An automated machine learning package for financial analysis
This Python package helps users to quickly develop binary classification or regression models for financial data. It supports raw tabular data and provides comprehensive explanation of chosen algorithm.
Autopocket is ideal for financial analysts, insurance actuaries, and data scientists working in regulated industries where model interpretability is crucial. It is also suitable for professionals with limited programming experience who need to develop predictive models quickly and accurately.
The most important features of this package are prepocessing and postprocessing module.
Our package is able to handle a wide variety of data disturbances and select the relevant columns and process them accordingly.
Autopocket also creates a report with many graphs explaining how the best model makes decisions based on different feature values ββof the data. Every type of plot has proper description explaining it.
Note: Explanations are created only for supported models
The package is specialized in predictive analysis, specifically in binary classification and regression tasks. It is designed to handle financial data, providing detailed preprocessing, model training, and postprocessing steps.

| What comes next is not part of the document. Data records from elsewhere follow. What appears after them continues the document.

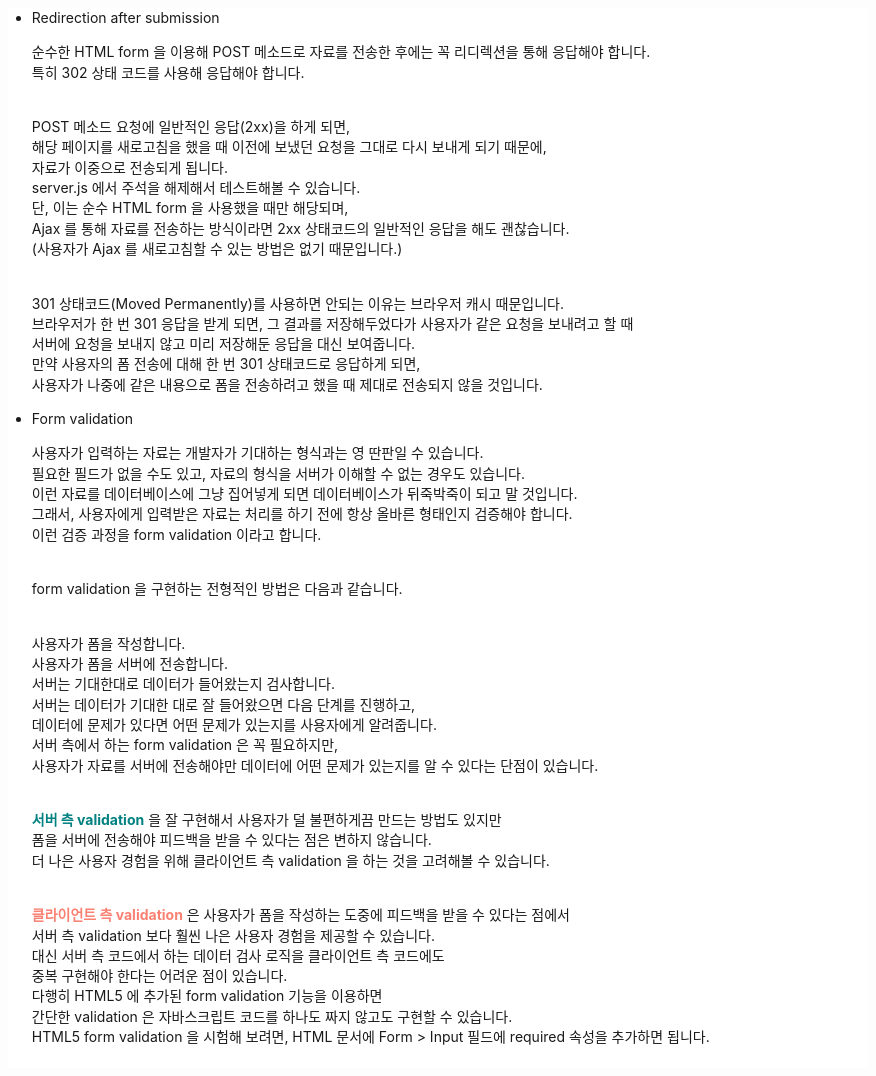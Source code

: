 * Redirection after submission

  순수한 HTML form 을 이용해 POST 메소드로 자료를 전송한 후에는 꼭 리디렉션을 통해 응답해야 합니다.<br/>
  특히 302 상태 코드를 사용해 응답해야 합니다.<br/>
  <br/>

  POST 메소드 요청에 일반적인 응답(2xx)을 하게 되면,<br/>
  해당 페이지를 새로고침을 했을 때 이전에 보냈던 요청을 그대로 다시 보내게 되기 때문에,<br/>
  자료가 이중으로 전송되게 됩니다.<br/>
  server.js 에서 주석을 해제해서 테스트해볼 수 있습니다.<br/>
  단, 이는 순수 HTML form 을 사용했을 때만 해당되며,<br/>
  Ajax 를 통해 자료를 전송하는 방식이라면 2xx 상태코드의 일반적인 응답을 해도 괜찮습니다.<br/>
  (사용자가 Ajax 를 새로고침할 수 있는 방법은 없기 때문입니다.)<br/>
  <br/>

  301 상태코드(Moved Permanently)를 사용하면 안되는 이유는 브라우저 캐시 때문입니다.<br/>
  브라우저가 한 번 301 응답을 받게 되면, 그 결과를 저장해두었다가 사용자가 같은 요청을 보내려고 할 때<br/>
  서버에 요청을 보내지 않고 미리 저장해둔 응답을 대신 보여줍니다.<br/>
  만약 사용자의 폼 전송에 대해 한 번 301 상태코드로 응답하게 되면,<br/>
  사용자가 나중에 같은 내용으로 폼을 전송하려고 했을 때 제대로 전송되지 않을 것입니다.<br/>

* Form validation

  사용자가 입력하는 자료는 개발자가 기대하는 형식과는 영 딴판일 수 있습니다.<br/>
  필요한 필드가 없을 수도 있고, 자료의 형식을 서버가 이해할 수 없는 경우도 있습니다.<br/>
  이런 자료를 데이터베이스에 그냥 집어넣게 되면 데이터베이스가 뒤죽박죽이 되고 말 것입니다.<br/>
  그래서, 사용자에게 입력받은 자료는 처리를 하기 전에 항상 올바른 형태인지 검증해야 합니다.<br/>
  이런 검증 과정을 form validation 이라고 합니다.<br/>
  <br/>

  form validation 을 구현하는 전형적인 방법은 다음과 같습니다.<br/>
  <br/>

  사용자가 폼을 작성합니다.<br/>
  사용자가 폼을 서버에 전송합니다.<br/>
  서버는 기대한대로 데이터가 들어왔는지 검사합니다.<br/>
  서버는 데이터가 기대한 대로 잘 들어왔으면 다음 단계를 진행하고,<br/>
  데이터에 문제가 있다면 어떤 문제가 있는지를 사용자에게 알려줍니다.<br/>
  서버 측에서 하는 form validation 은 꼭 필요하지만,<br/>
  사용자가 자료를 서버에 전송해야만 데이터에 어떤 문제가 있는지를 알 수 있다는 단점이 있습니다.<br/>
  <br/>

  <strong style="color:teal">서버 측 validation</strong> 을 잘 구현해서 사용자가 덜 불편하게끔 만드는 방법도 있지만<br/>
  폼을 서버에 전송해야 피드백을 받을 수 있다는 점은 변하지 않습니다.<br/>
  더 나은 사용자 경험을 위해 클라이언트 측 validation 을 하는 것을 고려해볼 수 있습니다.<br/>
  <br/>

  <strong style="color:salmon">클라이언트 측 validation</strong> 은 사용자가 폼을 작성하는 도중에 피드백을 받을 수 있다는 점에서<br/>
  서버 측 validation 보다 훨씬 나은 사용자 경험을 제공할 수 있습니다.<br/>
  대신 서버 측 코드에서 하는 데이터 검사 로직을 클라이언트 측 코드에도<br/>
  중복 구현해야 한다는 어려운 점이 있습니다.<br/>
  다행히 HTML5 에 추가된 form validation 기능을 이용하면<br/>
  간단한 validation 은 자바스크립트 코드를 하나도 짜지 않고도 구현할 수 있습니다.<br/>
  HTML5 form validation 을 시험해 보려면, HTML 문서에 Form > Input 필드에 required 속성을 추가하면 됩니다.<br/>
  <br/>
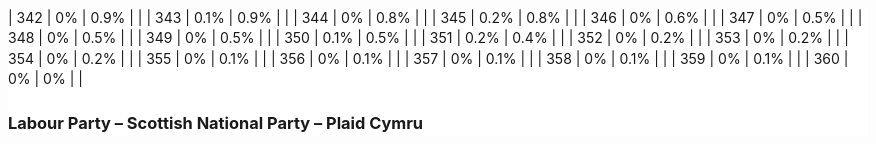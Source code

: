 | 342 | 0% | 0.9% |  |
| 343 | 0.1% | 0.9% |  |
| 344 | 0% | 0.8% |  |
| 345 | 0.2% | 0.8% |  |
| 346 | 0% | 0.6% |  |
| 347 | 0% | 0.5% |  |
| 348 | 0% | 0.5% |  |
| 349 | 0% | 0.5% |  |
| 350 | 0.1% | 0.5% |  |
| 351 | 0.2% | 0.4% |  |
| 352 | 0% | 0.2% |  |
| 353 | 0% | 0.2% |  |
| 354 | 0% | 0.2% |  |
| 355 | 0% | 0.1% |  |
| 356 | 0% | 0.1% |  |
| 357 | 0% | 0.1% |  |
| 358 | 0% | 0.1% |  |
| 359 | 0% | 0.1% |  |
| 360 | 0% | 0% |  |

### Labour Party – Scottish National Party – Plaid Cymru
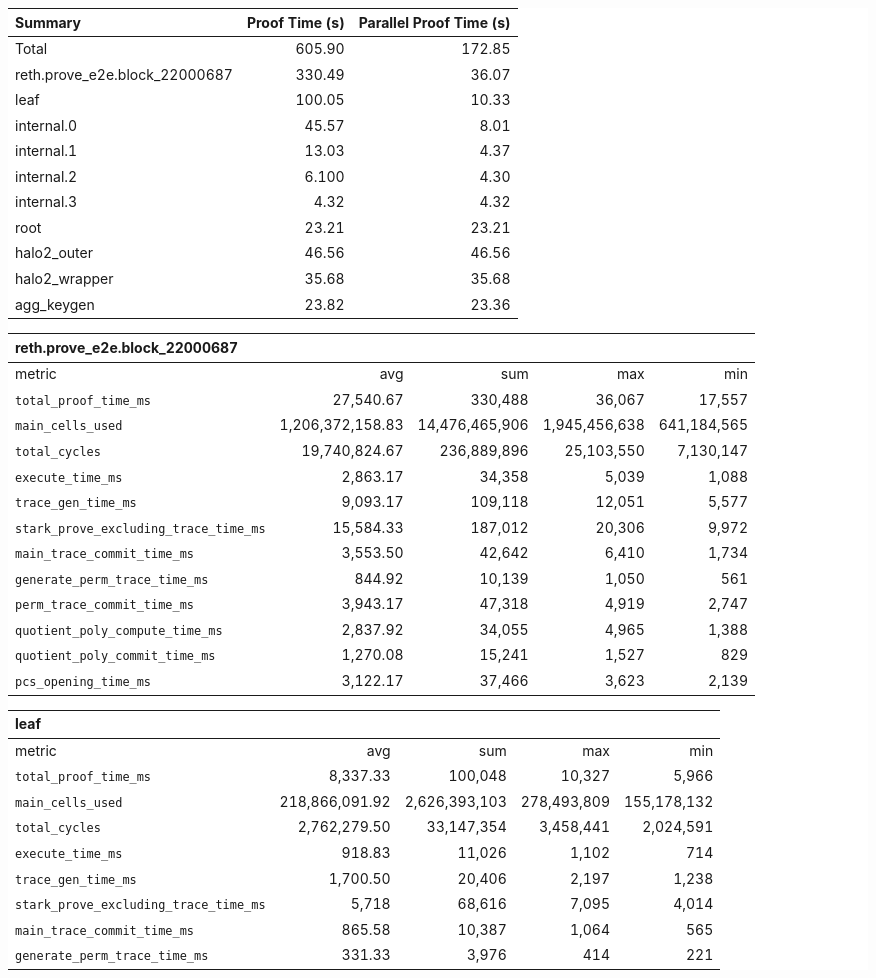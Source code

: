 | Summary | Proof Time (s) | Parallel Proof Time (s) |
|:---|---:|---:|
| Total |  605.90 |  172.85 |
| reth.prove_e2e.block_22000687 |  330.49 |  36.07 |
| leaf |  100.05 |  10.33 |
| internal.0 |  45.57 |  8.01 |
| internal.1 |  13.03 |  4.37 |
| internal.2 |  6.100 |  4.30 |
| internal.3 |  4.32 |  4.32 |
| root |  23.21 |  23.21 |
| halo2_outer |  46.56 |  46.56 |
| halo2_wrapper |  35.68 |  35.68 |
| agg_keygen |  23.82 |  23.36 |


| reth.prove_e2e.block_22000687 |||||
|:---|---:|---:|---:|---:|
|metric|avg|sum|max|min|
| `total_proof_time_ms ` |  27,540.67 |  330,488 |  36,067 |  17,557 |
| `main_cells_used     ` |  1,206,372,158.83 |  14,476,465,906 |  1,945,456,638 |  641,184,565 |
| `total_cycles        ` |  19,740,824.67 |  236,889,896 |  25,103,550 |  7,130,147 |
| `execute_time_ms     ` |  2,863.17 |  34,358 |  5,039 |  1,088 |
| `trace_gen_time_ms   ` |  9,093.17 |  109,118 |  12,051 |  5,577 |
| `stark_prove_excluding_trace_time_ms` |  15,584.33 |  187,012 |  20,306 |  9,972 |
| `main_trace_commit_time_ms` |  3,553.50 |  42,642 |  6,410 |  1,734 |
| `generate_perm_trace_time_ms` |  844.92 |  10,139 |  1,050 |  561 |
| `perm_trace_commit_time_ms` |  3,943.17 |  47,318 |  4,919 |  2,747 |
| `quotient_poly_compute_time_ms` |  2,837.92 |  34,055 |  4,965 |  1,388 |
| `quotient_poly_commit_time_ms` |  1,270.08 |  15,241 |  1,527 |  829 |
| `pcs_opening_time_ms ` |  3,122.17 |  37,466 |  3,623 |  2,139 |

| leaf |||||
|:---|---:|---:|---:|---:|
|metric|avg|sum|max|min|
| `total_proof_time_ms ` |  8,337.33 |  100,048 |  10,327 |  5,966 |
| `main_cells_used     ` |  218,866,091.92 |  2,626,393,103 |  278,493,809 |  155,178,132 |
| `total_cycles        ` |  2,762,279.50 |  33,147,354 |  3,458,441 |  2,024,591 |
| `execute_time_ms     ` |  918.83 |  11,026 |  1,102 |  714 |
| `trace_gen_time_ms   ` |  1,700.50 |  20,406 |  2,197 |  1,238 |
| `stark_prove_excluding_trace_time_ms` |  5,718 |  68,616 |  7,095 |  4,014 |
| `main_trace_commit_time_ms` |  865.58 |  10,387 |  1,064 |  565 |
| `generate_perm_trace_time_ms` |  331.33 |  3,976 |  414 |  221 |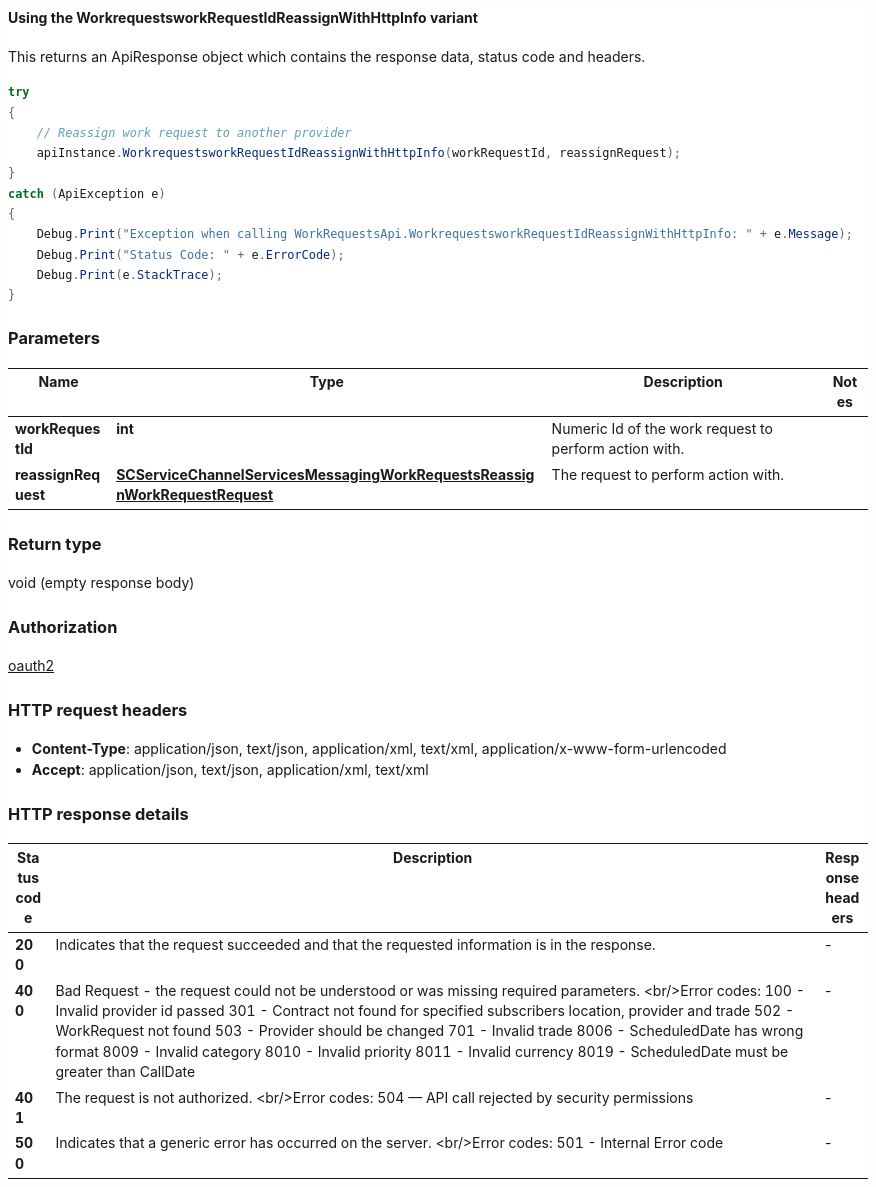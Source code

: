 #### Using the WorkrequestsworkRequestIdReassignWithHttpInfo variant
This returns an ApiResponse object which contains the response data, status code and headers.

```csharp
try
{
    // Reassign work request to another provider
    apiInstance.WorkrequestsworkRequestIdReassignWithHttpInfo(workRequestId, reassignRequest);
}
catch (ApiException e)
{
    Debug.Print("Exception when calling WorkRequestsApi.WorkrequestsworkRequestIdReassignWithHttpInfo: " + e.Message);
    Debug.Print("Status Code: " + e.ErrorCode);
    Debug.Print(e.StackTrace);
}
```

### Parameters

| Name | Type | Description | Notes |
|------|------|-------------|-------|
| **workRequestId** | **int** | Numeric Id of the work request to perform action with. |  |
| **reassignRequest** | [**SCServiceChannelServicesMessagingWorkRequestsReassignWorkRequestRequest**](SCServiceChannelServicesMessagingWorkRequestsReassignWorkRequestRequest.md) | The request to perform action with. |  |

### Return type

void (empty response body)

### Authorization

[oauth2](../README.md#oauth2)

### HTTP request headers

 - **Content-Type**: application/json, text/json, application/xml, text/xml, application/x-www-form-urlencoded
 - **Accept**: application/json, text/json, application/xml, text/xml


### HTTP response details
| Status code | Description | Response headers |
|-------------|-------------|------------------|
| **200** | Indicates that the request succeeded and that the requested information is in the response. |  -  |
| **400** | Bad Request - the request could not be understood or was missing required parameters.              &lt;br/&gt;Error codes:              100 - Invalid provider id passed              301 - Contract not found for specified subscribers location, provider and trade              502 - WorkRequest not found              503 - Provider should be changed              701 - Invalid trade              8006 - ScheduledDate has wrong format              8009 - Invalid category              8010 - Invalid priority              8011 - Invalid currency              8019 - ScheduledDate must be greater than CallDate |  -  |
| **401** | The request is not authorized.              &lt;br/&gt;Error codes:              504 — API call rejected by security permissions |  -  |
| **500** | Indicates that a generic error has occurred on the server.              &lt;br/&gt;Error codes:              501 - Internal Error code |  -  |
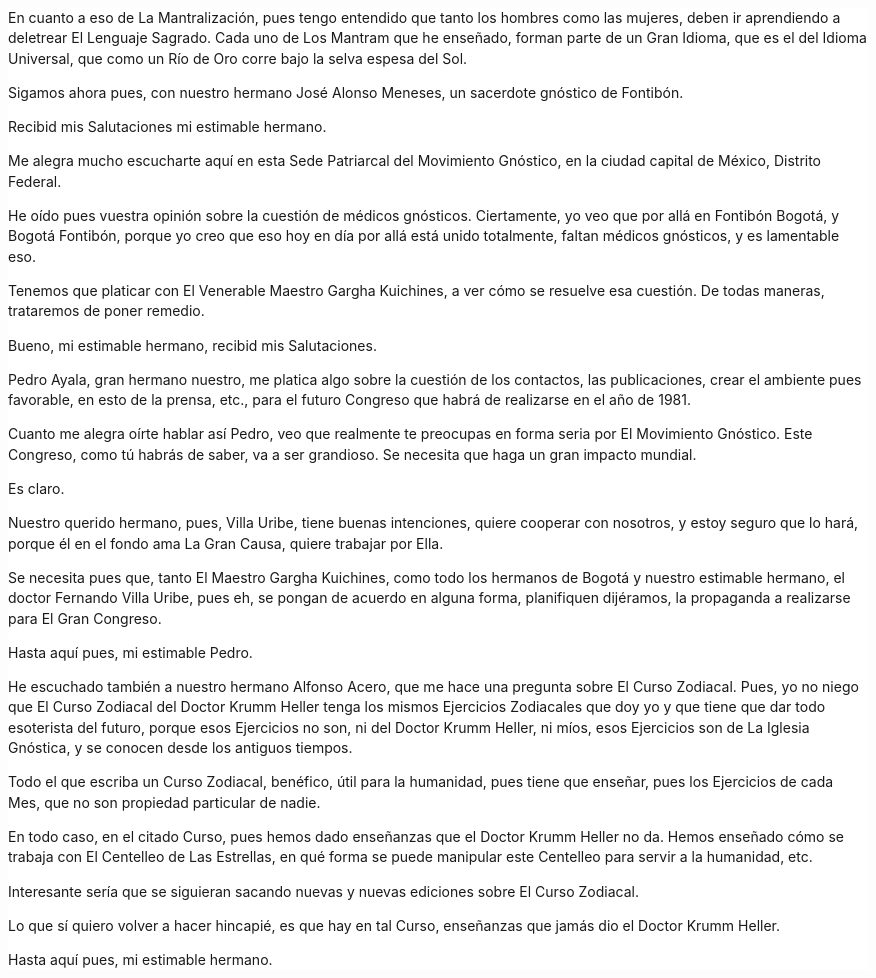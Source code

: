 En cuanto a eso de La Mantralización, pues tengo entendido que tanto los hombres como las mujeres, deben ir aprendiendo a deletrear El Lenguaje Sagrado. Cada uno de Los Mantram que he enseñado, forman parte de un Gran Idioma, que es el del Idioma Universal, que como un Río de Oro corre bajo la selva espesa del Sol.

Sigamos ahora pues, con nuestro hermano José Alonso Meneses, un sacerdote gnóstico de Fontibón.

Recibid mis Salutaciones mi estimable hermano.

Me alegra mucho escucharte aquí en esta Sede Patriarcal del Movimiento Gnóstico, en la ciudad capital de México, Distrito Federal.

He oído pues vuestra opinión sobre la cuestión de médicos gnósticos. Ciertamente, yo veo que por allá en Fontibón Bogotá, y Bogotá Fontibón, porque yo creo que eso hoy en día por allá está unido totalmente, faltan médicos gnósticos, y es lamentable eso.

Tenemos que platicar con El Venerable Maestro Gargha Kuichines, a ver cómo se resuelve esa cuestión. De todas maneras, trataremos de poner remedio.

Bueno, mi estimable hermano, recibid mis Salutaciones.

Pedro Ayala, gran hermano nuestro, me platica algo sobre la cuestión de los contactos, las publicaciones, crear el ambiente pues favorable, en esto de la prensa, etc., para el futuro Congreso que habrá de realizarse en el año de 1981.

Cuanto me alegra oírte hablar así Pedro, veo que realmente te preocupas en forma seria por El Movimiento Gnóstico. Este Congreso, como tú habrás de saber, va a ser grandioso. Se necesita que haga un gran impacto mundial.

Es claro.

Nuestro querido hermano, pues, Villa Uribe, tiene buenas intenciones, quiere cooperar con nosotros, y estoy seguro que lo hará, porque él en el fondo ama La Gran Causa, quiere trabajar por Ella.

Se necesita pues que, tanto El Maestro Gargha Kuichines, como todo los hermanos de Bogotá y nuestro estimable hermano, el doctor Fernando Villa Uribe, pues eh, se pongan de acuerdo en alguna forma, planifiquen dijéramos, la propaganda a realizarse para El Gran Congreso.

Hasta aquí pues, mi estimable Pedro.

He escuchado también a nuestro hermano Alfonso Acero, que me hace una pregunta sobre El Curso Zodiacal. Pues, yo no niego que El Curso Zodiacal del Doctor Krumm Heller tenga los mismos Ejercicios Zodiacales que doy yo y que tiene que dar todo esoterista del futuro, porque esos Ejercicios no son, ni del Doctor Krumm Heller, ni míos, esos Ejercicios son de La Iglesia Gnóstica, y se conocen desde los antiguos tiempos.

Todo el que escriba un Curso Zodiacal, benéfico, útil para la humanidad, pues tiene que enseñar, pues los Ejercicios de cada Mes, que no son propiedad particular de nadie.

En todo caso, en el citado Curso, pues hemos dado enseñanzas que el Doctor Krumm Heller no da. Hemos enseñado cómo se trabaja con El Centelleo de Las Estrellas, en qué forma se puede manipular este Centelleo para servir a la humanidad, etc.

Interesante sería que se siguieran sacando nuevas y nuevas ediciones sobre El Curso Zodiacal.

Lo que sí quiero volver a hacer hincapié, es que hay en tal Curso, enseñanzas que jamás dio el Doctor Krumm Heller.

Hasta aquí pues, mi estimable hermano.
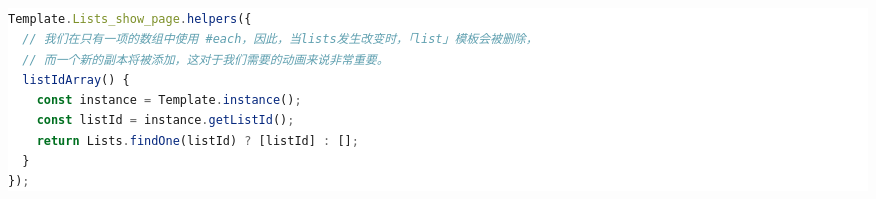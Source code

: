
 ```js
Template.Lists_show_page.helpers({
  // 我们在只有一项的数组中使用 #each，因此，当lists发生改变时，「list」模板会被删除，
  // 而一个新的副本将被添加，这对于我们需要的动画来说非常重要。
  listIdArray() {
    const instance = Template.instance();
    const listId = instance.getListId();
    return Lists.findOne(listId) ? [listId] : [];
  }
});
```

The tool focuses on generating explainable models, making it suitable for applications such as:
- Prediction of default of loans in banking.
- Estimation of insurance claims amounts.
- Credit risk assessment.
In this section, we compare the functionality and benefits of Autopocket against two popular AutoML frameworks: MLJAR and AutoGluon. While each of these tools excels in specific areas, Autopocket introduces several unique advantages tailored for financial data analysis and model interpretability.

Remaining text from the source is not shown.